John Colvin via Digitalmars-d digitalmars-d at puremagic.com
Tue Apr 14 06:13:14 PDT 2015


On Tuesday, 14 April 2015 at 12:08:54 UTC, D Denizen since a year 
wrote:
> Hi.
>
> I have been here a year or so, and trust you will forgive my 
> posting pseudonymously on this occasion.  If you guess who it 
> is, please be kind enough not to say for now.
>
> A friend has been invited to be a consultant for an investment 
> bank that would like to build a set of analytics for fixed 
> income products.  The team is currently quite small - about 5 
> C++ developers - and the idea is to start with a proof of 
> concept and then build on it as there is further buy-in from 
> the business.
>
> Having been using D for a year or so, I am pretty comfortable 
> that it can do the job, and likely much better than the C++ 
> route for all the normal reasons.  I haven't experience of 
> using D in a proper enterprise environment, but I think this 
> group might be open to trying D and that I might be at least 
> part-time involved.
>
> I also have little experience in getting across the merits of 
> this technology to people very used to C++, and so I have not 
> yet built up a standard set of answers to the normal objections 
> to 'buying' that will crop up in any situation of this sort.
>
> So I am interested in:
>
> - what are the things to emphasize in building the case for 
> trying D?  the most effective factors that persuade people are 
> not identical with the technically strongest reasons, because 
> often one needs to see it before one gets it.
>
> - what are the likely pitfalls in the early days?
>
> - what are potential factors that might make D a bad choice in 
> this scenario?  I would like to use D certainly - but it is of 
> course much more important that the client gets the best 
> result, however it is done.
>
> - am I right in thinking C++ integration more or less works, 
> except instantiating C++ templates from D?  what are the 
> gotchas?
>
> (I appreciate there is not so much to go on, and much depends 
> on specific factors).  But any quick thoughts and experiences 
> would be very welcome.

A couple of big pluses:

1) Ease of changing code.

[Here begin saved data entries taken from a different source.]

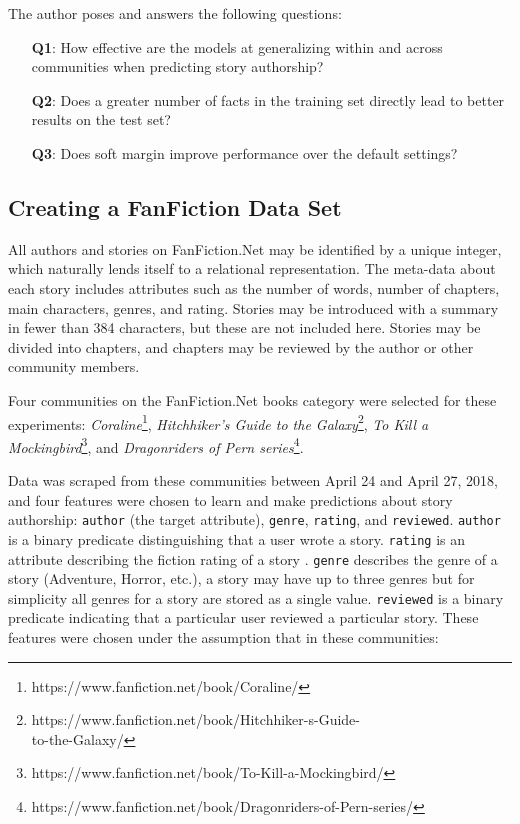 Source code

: \documentclass[letterpaper]{article}
\begin{document}
The author poses and answers the following questions:

\begin{enumerate}
    \item[\textbf{Q1}:] How effective are the models at generalizing within and across communities when predicting story authorship?
    \item[\textbf{Q2}:] Does a greater number of facts in the training set directly lead to better results on the test set?
    \item[\textbf{Q3}:] Does soft margin improve performance over the default settings?
\end{enumerate}

\subsection{Creating a FanFiction Data Set}

All authors and stories on FanFiction.Net may be identified by a unique integer, which naturally lends itself to a relational representation. The meta-data about each story includes attributes such as the number of words, number of chapters, main characters, genres, and rating. Stories may be introduced with a summary in fewer than 384 characters, but these are not included here. Stories may be divided into chapters, and chapters may be reviewed by the author or other community members.

Four communities on the FanFiction.Net books category were selected for these experiments: \textit{Coraline}\footnote{https://www.fanfiction.net/book/Coraline/}, \textit{Hitchhiker's Guide to the Galaxy}\footnote{https://www.fanfiction.net/book/Hitchhiker-s-Guide-\\to-the-Galaxy/}, \textit{To Kill a Mockingbird}\footnote{https://www.fanfiction.net/book/To-Kill-a-Mockingbird/}, and \textit{Dragonriders of Pern series}\footnote{https://www.fanfiction.net/book/Dragonriders-of-Pern-series/}.

Data was scraped from these communities between April 24 and April 27, 2018, and four features were chosen to learn and make predictions about story authorship: \texttt{author} (the target attribute), \texttt{genre}, \texttt{rating}, and \texttt{reviewed}. \texttt{author} is a binary predicate distinguishing that a user wrote a story. \texttt{rating} is an attribute describing the fiction rating of a story \cite{fictionratings}. \texttt{genre} describes the genre of a story (Adventure, Horror, etc.), a story may have up to three genres but for simplicity all genres for a story are stored as a single value. \texttt{reviewed} is a binary predicate indicating that a particular user reviewed a particular story.  These features were chosen under the assumption that in these communities:
\end{document}
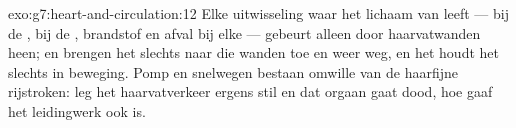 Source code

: \begin{solution}{exo:g7:heart-and-circulation:12}
Elke uitwisseling waar het lichaam van leeft ---  bij de
,  bij de , brandstof en afval bij
elke  --- gebeurt alleen door haarvatwanden heen;  en 
brengen het  slechts naar die wanden toe en weer weg, en het 
houdt het slechts in beweging. Pomp en snelwegen bestaan omwille van de
haarfijne rijstroken: leg het haarvatverkeer ergens stil en dat orgaan
gaat dood, hoe gaaf het leidingwerk ook is.
\end{solution}

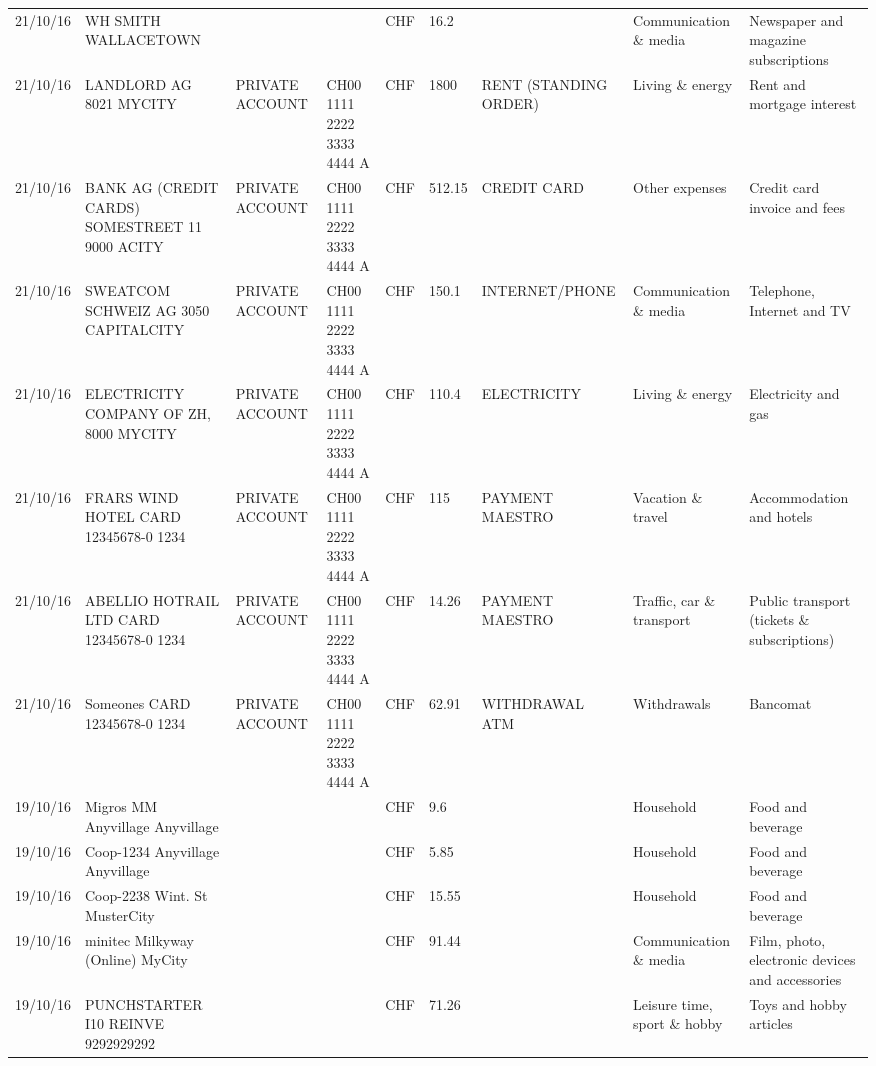 \begin{landscape}
\begin{center}
\begin{longtable}{lllllllll}
		21/10/16 & WH SMITH                 WALLACETOWN &       &       & CHF   & 16.2  &       & Communication \& media & Newspaper and magazine subscriptions \\
		21/10/16 & LANDLORD AG 8021 MYCITY & PRIVATE ACCOUNT & CH00 1111 2222 3333 4444 A & CHF   & 1800  & RENT (STANDING ORDER) & Living \& energy & Rent and mortgage interest \\
		21/10/16 & BANK AG (CREDIT CARDS) SOMESTREET 11 9000 ACITY & PRIVATE ACCOUNT & CH00 1111 2222 3333 4444 A & CHF   & 512.15 & CREDIT CARD & Other expenses & Credit card invoice and fees \\
		21/10/16 & SWEATCOM SCHWEIZ AG 3050 CAPITALCITY & PRIVATE ACCOUNT & CH00 1111 2222 3333 4444 A & CHF   & 150.1 & INTERNET/PHONE & Communication \& media & Telephone,  Internet and TV \\
		21/10/16 & ELECTRICITY COMPANY OF ZH, 8000 MYCITY & PRIVATE ACCOUNT & CH00 1111 2222 3333 4444 A & CHF   & 110.4 & ELECTRICITY & Living \& energy & Electricity and gas \\
		21/10/16 & FRARS WIND HOTEL CARD 12345678-0 1234 & PRIVATE ACCOUNT & CH00 1111 2222 3333 4444 A & CHF   & 115   & PAYMENT MAESTRO & Vacation \& travel & Accommodation and hotels \\
		21/10/16 & ABELLIO HOTRAIL LTD CARD 12345678-0 1234 & PRIVATE ACCOUNT & CH00 1111 2222 3333 4444 A & CHF   & 14.26 & PAYMENT MAESTRO & Traffic, car \& transport & Public transport (tickets \& subscriptions) \\
		21/10/16 & Someones CARD 12345678-0 1234 & PRIVATE ACCOUNT & CH00 1111 2222 3333 4444 A & CHF   & 62.91 & WITHDRAWAL ATM & Withdrawals & Bancomat \\
		19/10/16 & Migros MM Anyvillage    Anyvillage &       &       & CHF   & 9.6   &       & Household & Food and beverage \\
		19/10/16 & Coop-1234 Anyvillage    Anyvillage &       &       & CHF   & 5.85  &       & Household & Food and beverage \\
		19/10/16 & Coop-2238 Wint. St       MusterCity &       &       & CHF   & 15.55 &       & Household & Food and beverage \\
		19/10/16 & minitec Milkyway (Online) MyCity &       &       & CHF   & 91.44 &       & Communication \& media & Film, photo, electronic devices and accessories \\
		19/10/16 & PUNCHSTARTER I10 REINVE   9292929292 &       &       & CHF   & 71.26 &       & Leisure time, sport \& hobby & Toys and hobby articles \\

\end{longtable}
\end{center}
\end{landscape}
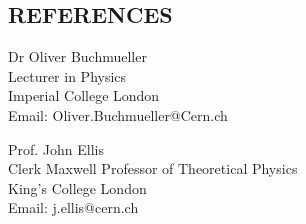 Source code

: \documentclass[9pt]{res} %
\begin{document}
\begin{resume}


\section{REFERENCES}
\vspace{0.2cm}
\begin{minipage}[t]{0.5\textwidth}
Dr Oliver Buchmueller\\
Lecturer in Physics\\
Imperial College London\\
Email: Oliver.Buchmueller@Cern.ch
\end{minipage}
\begin{minipage}[t]{0.5\textwidth}
Prof. John Ellis\\
Clerk Maxwell Professor of Theoretical Physics\\
King's College London\\
Email: j.ellis@cern.ch
\end{minipage}

\end{resume}
\end{document}
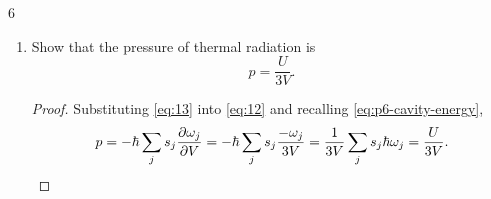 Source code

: \documentclass[11pt]{article}
\begin{document}
\begin{problem}{6}
\begin{enumerate}[label=(\alph*)]
  \item Show that the pressure of thermal radiation is
  \begin{equation}
    \label{eq:p6-radiation-pressure}
    p = \frac{U}{3V}.
  \end{equation}
        \begin{proof}
          Substituting \cref{eq:13} into \cref{eq:12} and recalling \cref{eq:p6-cavity-energy},
          \begin{equation}
          \label{eq:14}
          p = -\hbar \sum\limits_{j} s_j \pdv{\omega_j}{V} = -\hbar \sum\limits_j s_j \frac{-\omega_j}{3V} = \frac{1}{3V} \sum\limits_{j} s_{j}\hbar\omega_{j} = \frac{U}{3V}.
          \end{equation}
        \end{proof}
\end{enumerate}
\end{problem}
\end{document}
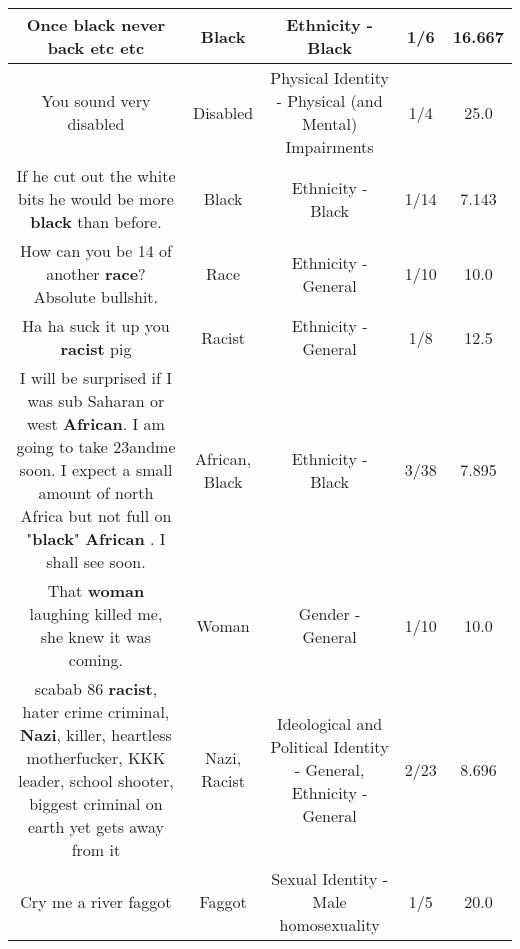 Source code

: \documentclass[11pt]{article}
\newlength\mylength
\begin{document}
\begin{center}
\begin{longtable}{|C{.65\mylength}|C{.30\mylength}|C{.12\mylength}|C{.12\mylength}|C{.12\mylength}|}
  \small Once \textbf{black} never back etc etc\normalsize   & Black & Ethnicity - Black & 1/6 & 16.667 \\  \hline
  \small You sound very disabled\normalsize   & Disabled & Physical Identity - Physical (and Mental) Impairments & 1/4 & 25.0 \\  \hline
  \small If he cut out the white bits he would be more \textbf{black} than before.\normalsize   & Black & Ethnicity - Black & 1/14 & 7.143 \\  \hline
  \small How can you be 14 of another \textbf{race}? Absolute bullshit.\normalsize   & Race & Ethnicity - General & 1/10 & 10.0 \\  \hline
  \small Ha ha suck it up  you \textbf{racist}  pig\normalsize   & Racist & Ethnicity - General & 1/8 & 12.5 \\  \hline
  \small I will be surprised if I was sub Saharan or west \textbf{African}. I am going to take 23andme soon. I expect a small amount of north Africa but not full on "\textbf{black}" \textbf{African} . I shall see soon.\normalsize   & African, Black & Ethnicity - Black & 3/38 & 7.895 \\  \hline
  \small That \textbf{woman} laughing killed me, she knew it was coming.\normalsize   & Woman & Gender - General & 1/10 & 10.0 \\  \hline
  \small scabab 86 \textbf{racist}, hater crime criminal, \textbf{Nazi}, killer, heartless motherfucker, KKK leader, school shooter, biggest criminal on earth yet gets away from it\normalsize   & Nazi, Racist &  Ideological and Political Identity - General, Ethnicity - General & 2/23 & 8.696 \\  \hline
  \small Cry me a river faggot\normalsize   & Faggot & Sexual Identity - Male homosexuality & 1/5 & 20.0 \\  \hline

\end{longtable}
\end{center}
\end{document}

D codebases tend to feel more flexible 
than C++

2) Easy to transparently make use of highly optimised low-level 
code in high level constructs, whether that means carefully 
written D, inline asm or calling out to established C(++) 
libraries.

Possible pitfalls:

1) What systems are being targeted? D on obscure big-iron is a 
very different prospect to D on a bunch of x86 linux servers.

2) Added maintenance due to language/library changes, however 
minor. Not a particularly big deal IMO, particularly when your 
writing a piece of software for in-house usage.

3) Limited support options. There aren't swathes of consultants 
available at any time to fix your urgent problems.